Sepanjang pekan, rupiah terdepresiasi 0,28%, disusul peso Filipina yang melemah 0,19% dan baht Thailand yang turun 0,08%. Sementara itu, mata uang Asia lainnya justru menguat, dipimpin oleh yen Jepang yang melonjak 1,25%, diikuti won Korea 0,44%, dan ringgit Malaysia 0,43%.
Melemahnya rupiah terjadi meskipun indeks dolar AS turun 0,18% pekan ini. Sejak awal 2025, rupiah sudah kehilangan 1,25% nilainya, menjadikannya mata uang terlemah kedua di Asia setelah rupee India yang melemah 1,27% year-to-date.
Tekanan terhadap rupiah dipicu oleh arus keluar modal asing yang meningkat sejak pekan lalu. Di pasar saham, investor asing mencatatkan net sell Rp457 miliar hingga Kamis. Sementara itu, di pasar obligasi, investor asing melepas Rp1,78 triliun dalam dua hari perdagangan pertama pekan ini. Kepemilikan asing di Sekuritas Rupiah Bank Indonesia (SRBI) juga berkurang Rp3,5 triliun dalam sebulan terakhir, dan Rp25 triliun dalam tiga bulan terakhir.
Di sisi lain, lelang SRBI terbaru menunjukkan penurunan bunga ke level terendah sejak instrumen ini diperkenalkan pada 2023. Bunga SRBI tenor 12 bulan turun ke 6,40%, sedangkan tenor 6 bulan menjadi 6,34%—level terendah sejak Oktober 2023. Bank Indonesia (BI) tampaknya mengurangi pemakaian SRBI sebagai instrumen moneter dan mengalihkan likuiditas ke pasar surat utang negara.

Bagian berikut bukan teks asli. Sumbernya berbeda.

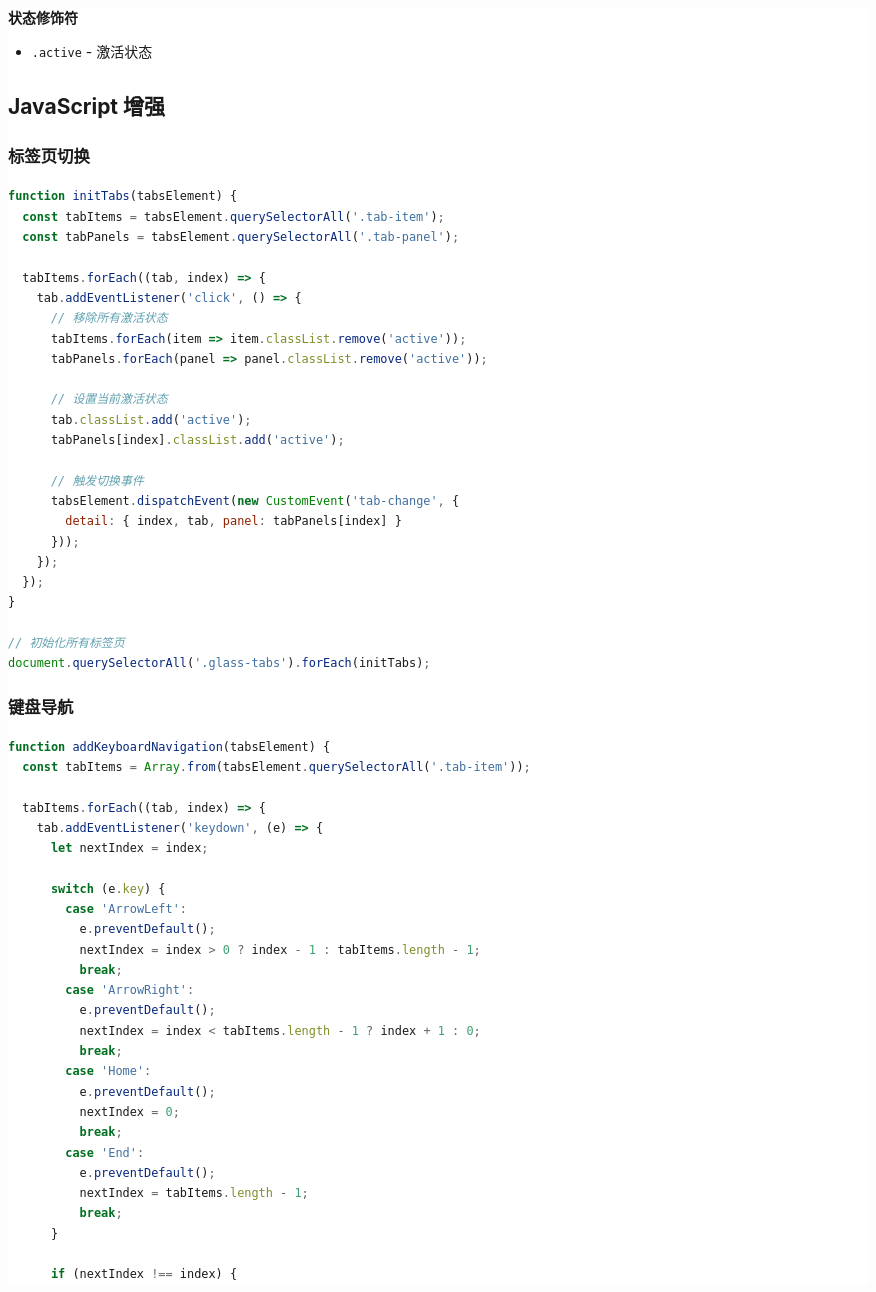 **状态修饰符**
- `.active` - 激活状态

## JavaScript 增强

### 标签页切换

```javascript
function initTabs(tabsElement) {
  const tabItems = tabsElement.querySelectorAll('.tab-item');
  const tabPanels = tabsElement.querySelectorAll('.tab-panel');
  
  tabItems.forEach((tab, index) => {
    tab.addEventListener('click', () => {
      // 移除所有激活状态
      tabItems.forEach(item => item.classList.remove('active'));
      tabPanels.forEach(panel => panel.classList.remove('active'));
      
      // 设置当前激活状态
      tab.classList.add('active');
      tabPanels[index].classList.add('active');
      
      // 触发切换事件
      tabsElement.dispatchEvent(new CustomEvent('tab-change', {
        detail: { index, tab, panel: tabPanels[index] }
      }));
    });
  });
}

// 初始化所有标签页
document.querySelectorAll('.glass-tabs').forEach(initTabs);
```

### 键盘导航

```javascript
function addKeyboardNavigation(tabsElement) {
  const tabItems = Array.from(tabsElement.querySelectorAll('.tab-item'));
  
  tabItems.forEach((tab, index) => {
    tab.addEventListener('keydown', (e) => {
      let nextIndex = index;
      
      switch (e.key) {
        case 'ArrowLeft':
          e.preventDefault();
          nextIndex = index > 0 ? index - 1 : tabItems.length - 1;
          break;
        case 'ArrowRight':
          e.preventDefault();
          nextIndex = index < tabItems.length - 1 ? index + 1 : 0;
          break;
        case 'Home':
          e.preventDefault();
          nextIndex = 0;
          break;
        case 'End':
          e.preventDefault();
          nextIndex = tabItems.length - 1;
          break;
      }
      
      if (nextIndex !== index) {
```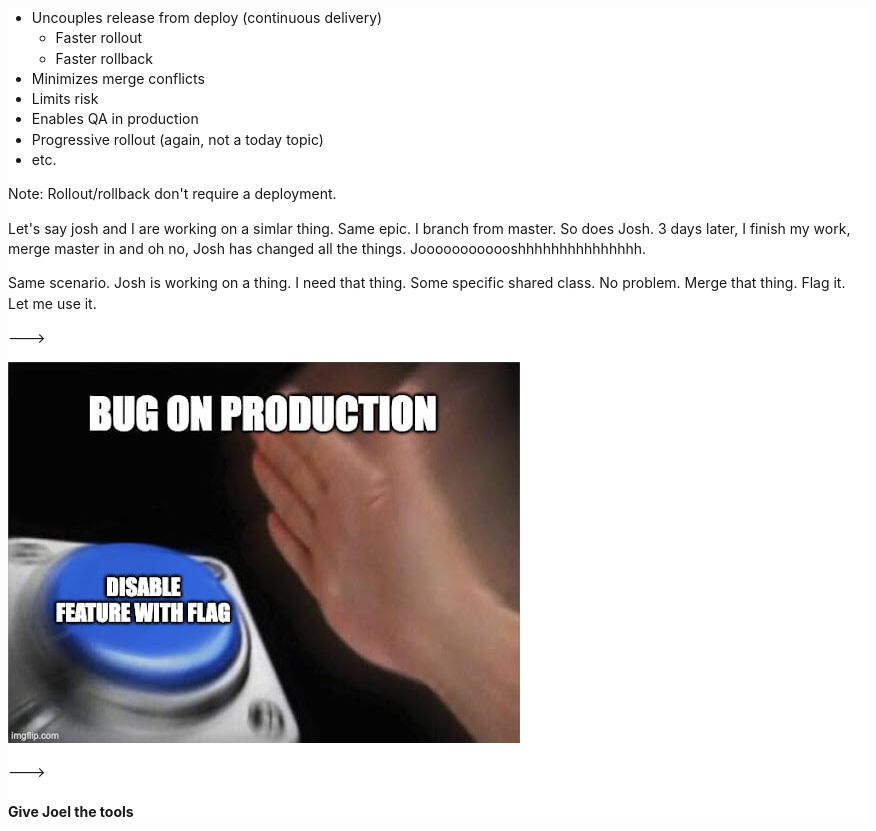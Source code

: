 * Uncouples release from deploy (continuous delivery)
  * Faster rollout
  * Faster rollback
* Minimizes merge conflicts
* Limits risk
* Enables QA in production
* Progressive rollout (again, not a today topic)
* etc.

Note: Rollout/rollback don't require a deployment.

Let's say josh and I are working on a simlar thing. Same epic. I branch from master. So
does Josh. 3 days later, I finish my work, merge master in and oh no, Josh has changed all
the things. Joooooooooooshhhhhhhhhhhhhhh.

Same scenario. Josh is working on a thing. I need that thing. Some specific shared
class. No problem. Merge that thing. Flag it. Let me use it.

--->

<img src="images/bug-in-production.jpg" />

--->

#### Give Joel the tools

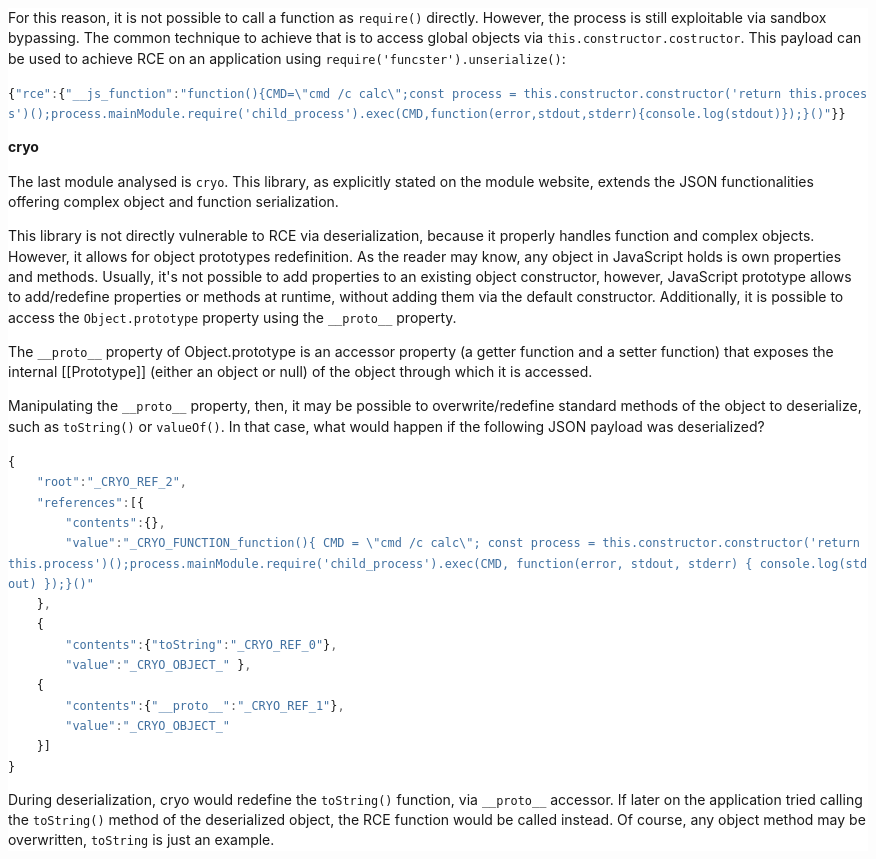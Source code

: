
For this reason, it is not possible to call a function as `require()` directly. However, the process is still exploitable via sandbox bypassing. The common technique to achieve that is to access global objects via `this.constructor.costructor`. This payload can be used to achieve RCE on an application using `require('funcster').unserialize()`:

```js
{"rce":{"__js_function":"function(){CMD=\"cmd /c calc\";const process = this.constructor.constructor('return this.process')();process.mainModule.require('child_process').exec(CMD,function(error,stdout,stderr){console.log(stdout)});}()"}}
```

**cryo**

The last module analysed is `cryo`. This library, as explicitly stated on the module website, extends the JSON functionalities offering complex object and function serialization.

This library is not directly vulnerable to RCE via deserialization, because it properly handles function and complex objects. However, it allows for object prototypes redefinition. As the reader may know, any object in JavaScript holds is own properties and methods. Usually, it's not possible to add properties to an existing object constructor, however, JavaScript prototype allows to add/redefine properties or methods at runtime, without adding them via the default constructor. Additionally, it is possible to access the `Object.prototype` property using the `__proto__` property.

The `__proto__` property of Object.prototype is an accessor property (a getter function and a setter function) that exposes the internal [[Prototype]] (either an object or null) of the object through which it is accessed.

Manipulating the `__proto__` property, then, it may be possible to overwrite/redefine standard methods of the object to deserialize, such as `toString()` or `valueOf()`. In that case, what would happen if the following JSON payload was deserialized?

```js
{
    "root":"_CRYO_REF_2",
    "references":[{
        "contents":{},
        "value":"_CRYO_FUNCTION_function(){ CMD = \"cmd /c calc\"; const process = this.constructor.constructor('return this.process')();process.mainModule.require('child_process').exec(CMD, function(error, stdout, stderr) { console.log(stdout) });}()"
    },
    {
        "contents":{"toString":"_CRYO_REF_0"},
        "value":"_CRYO_OBJECT_" },
    {
        "contents":{"__proto__":"_CRYO_REF_1"},
        "value":"_CRYO_OBJECT_"        
    }]
}
```

During deserialization, cryo would redefine the `toString()` function, via `__proto__` accessor. If later on the application tried calling the `toString()` method of the deserialized object, the RCE function would be called instead.
Of course, any object method may be overwritten, `toString` is just an example.
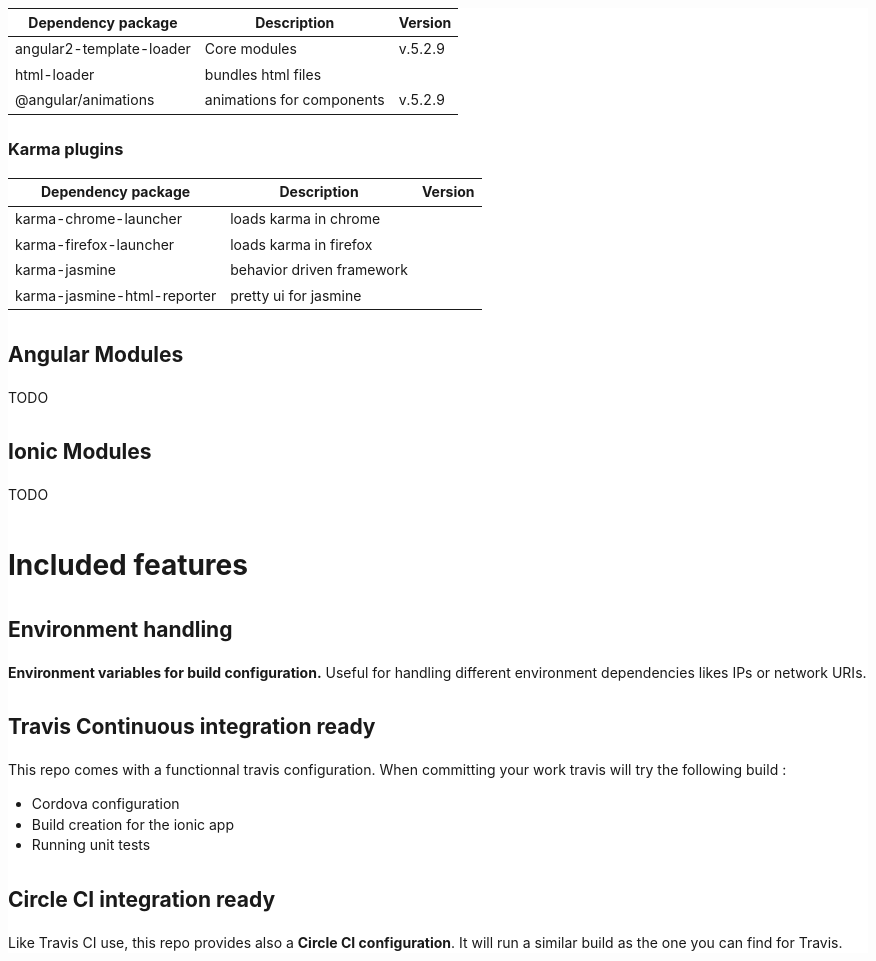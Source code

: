 |         Dependency package    	 |   Description         			         | Version                       |
|----------------|-------------------------------|-----------------------------| 
|  angular2-template-loader  | Core modules| v.5.2.9 |
| 	html-loader			| 		bundles html files		| 
| @angular/animations| animations for components | v.5.2.9


### Karma plugins 

| Dependency package |  Description| Version |
|-|-|-|
|karma-chrome-launcher| loads karma in chrome | |
|karma-firefox-launcher| loads karma in firefox | |
|karma-jasmine | behavior driven framework | |
|karma-jasmine-html-reporter|  pretty ui for jasmine

## Angular Modules

TODO

## Ionic Modules

TODO


# Included features

## Environment handling

**Environment variables for build configuration.** 
Useful for handling different environment dependencies likes IPs or network URIs.   

## Travis Continuous integration ready

This repo comes with a functionnal travis configuration. When committing your work travis will try the following build :
- Cordova configuration
- Build creation for the ionic app
- Running unit tests

## Circle CI integration ready

Like Travis CI use, this repo provides also a **Circle CI configuration**. It will run a similar build as the one you can find for Travis.
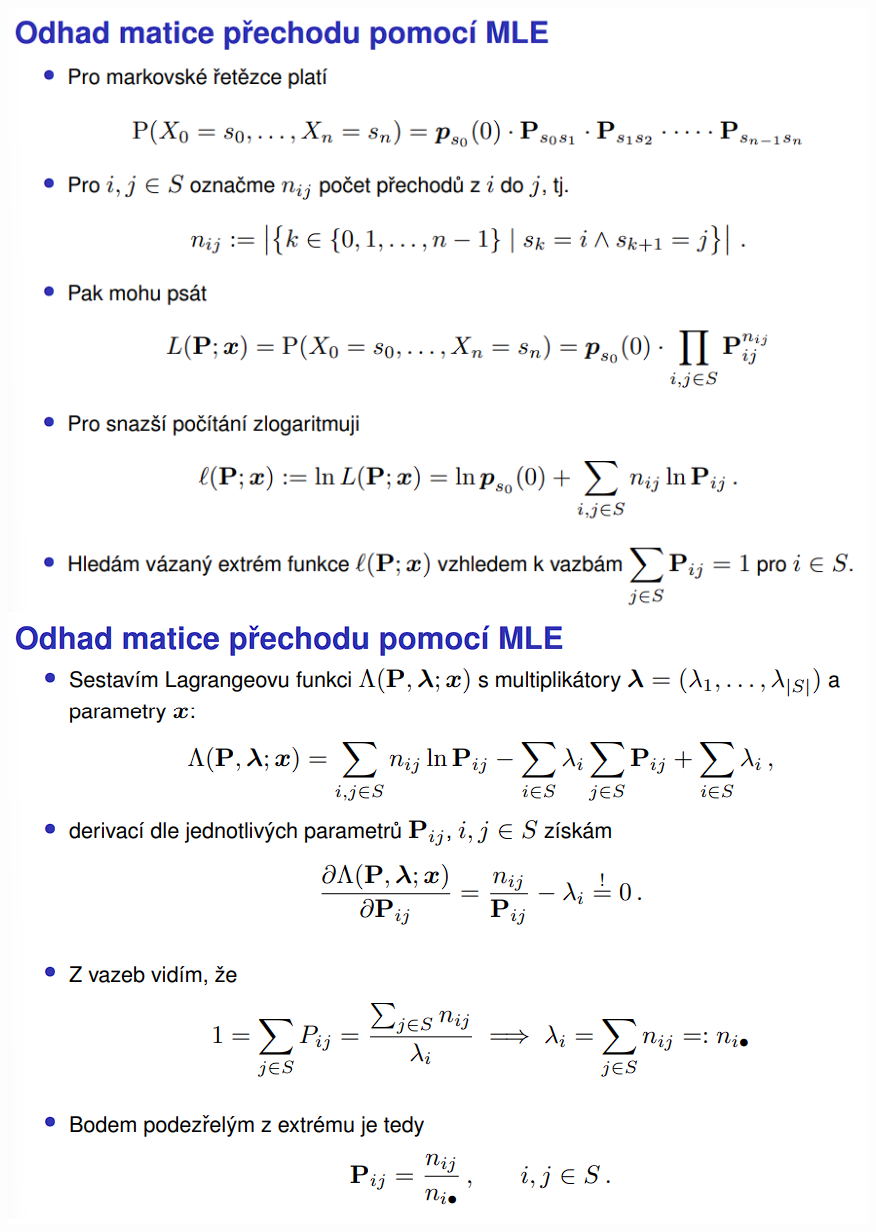 ![](../../../Assets/Pasted%20image%2020250410115702.png)
![](../../../Assets/Pasted%20image%2020250410115709.png)
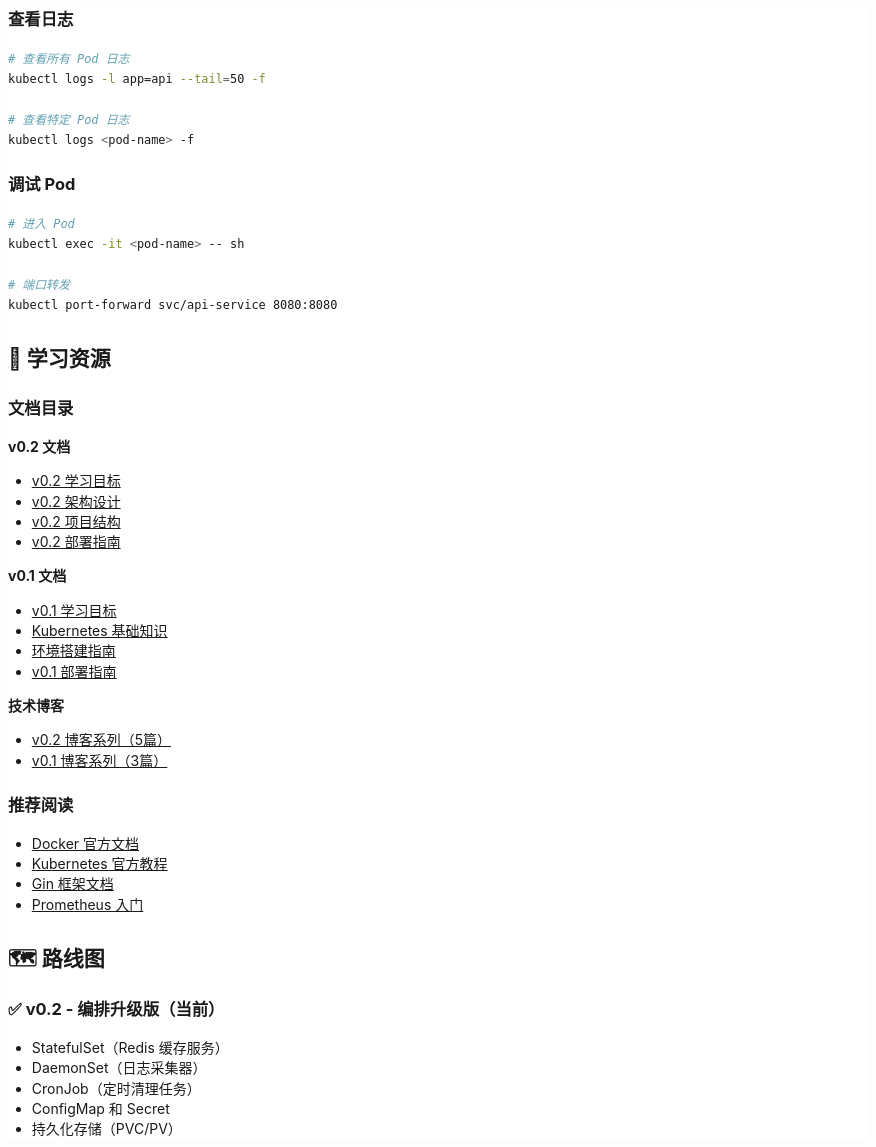 ### 查看日志

```bash
# 查看所有 Pod 日志
kubectl logs -l app=api --tail=50 -f

# 查看特定 Pod 日志
kubectl logs <pod-name> -f
```

### 调试 Pod

```bash
# 进入 Pod
kubectl exec -it <pod-name> -- sh

# 端口转发
kubectl port-forward svc/api-service 8080:8080
```

## 📖 学习资源

### 文档目录

**v0.2 文档**
- [v0.2 学习目标](docs/v0.2/GOALS.md)
- [v0.2 架构设计](docs/v0.2/ARCHITECTURE.md)
- [v0.2 项目结构](docs/v0.2/PROJECT-STRUCTURE.md)
- [v0.2 部署指南](k8s/v0.2/README.md)

**v0.1 文档**
- [v0.1 学习目标](docs/v0.1/GOALS.md)
- [Kubernetes 基础知识](docs/v0.1/K8S-BASICS.md)
- [环境搭建指南](docs/v0.1/SETUP-ENVIRONMENT.md)
- [v0.1 部署指南](k8s/v0.1/README.md)

**技术博客**
- [v0.2 博客系列（5篇）](blog/v0.2/)
- [v0.1 博客系列（3篇）](blog/v0.1/)

### 推荐阅读

- [Docker 官方文档](https://docs.docker.com/)
- [Kubernetes 官方教程](https://kubernetes.io/zh-cn/docs/tutorials/)
- [Gin 框架文档](https://gin-gonic.com/docs/)
- [Prometheus 入门](https://prometheus.io/docs/introduction/overview/)

## 🗺️ 路线图

### ✅ v0.2 - 编排升级版（当前）
- StatefulSet（Redis 缓存服务）
- DaemonSet（日志采集器）
- CronJob（定时清理任务）
- ConfigMap 和 Secret
- 持久化存储（PVC/PV）
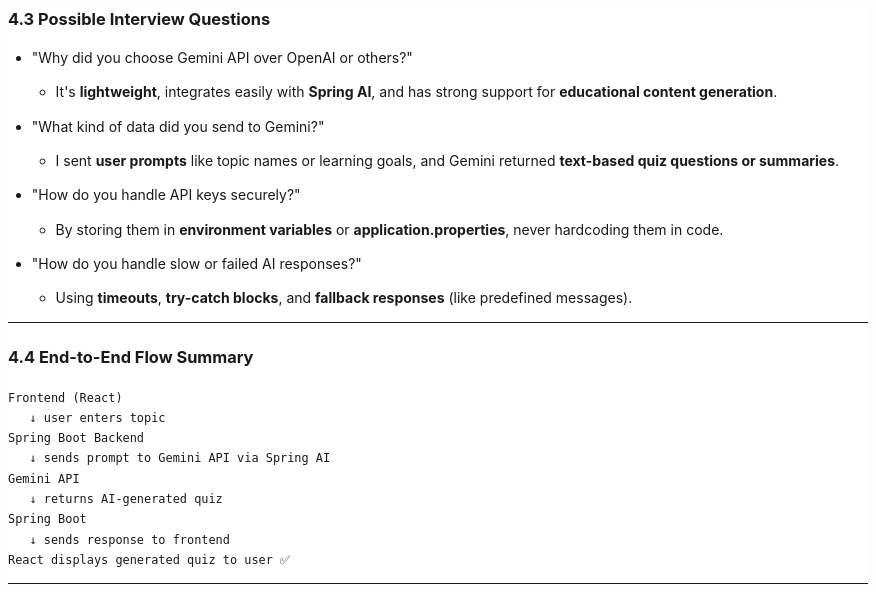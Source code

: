 
### 4.3 Possible Interview Questions

- "Why did you choose Gemini API over OpenAI or others?"
  - It's **lightweight**, integrates easily with **Spring AI**, and has strong support for **educational content generation**.

- "What kind of data did you send to Gemini?"
  - I sent **user prompts** like topic names or learning goals, and Gemini returned **text-based quiz questions or summaries**.

- "How do you handle API keys securely?"
  - By storing them in **environment variables** or **application.properties**, never hardcoding them in code.

- "How do you handle slow or failed AI responses?"
  - Using **timeouts**, **try-catch blocks**, and **fallback responses** (like predefined messages).

---

### 4.4 End-to-End Flow Summary

```
Frontend (React)
   ↓ user enters topic
Spring Boot Backend
   ↓ sends prompt to Gemini API via Spring AI
Gemini API
   ↓ returns AI-generated quiz
Spring Boot
   ↓ sends response to frontend
React displays generated quiz to user ✅
```

---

Penurunan nilai rupiah juga memicu kekhawatiran di pasar saham. Menurut analis JPMorgan Indonesia, setiap pelemahan rupiah 1% bisa menggerus pertumbuhan laba korporasi hingga 0,5%. Hal ini bisa berdampak pada daya tarik investasi dan memperburuk sentimen pasar dalam jangka pendek.
Dengan tekanan eksternal yang masih kuat, investor dan pelaku pasar akan mencermati langkah-langkah lanjutan dari BI serta dinamika pasar global yang berpotensi memengaruhi stabilitas rupiah dalam waktu dekat.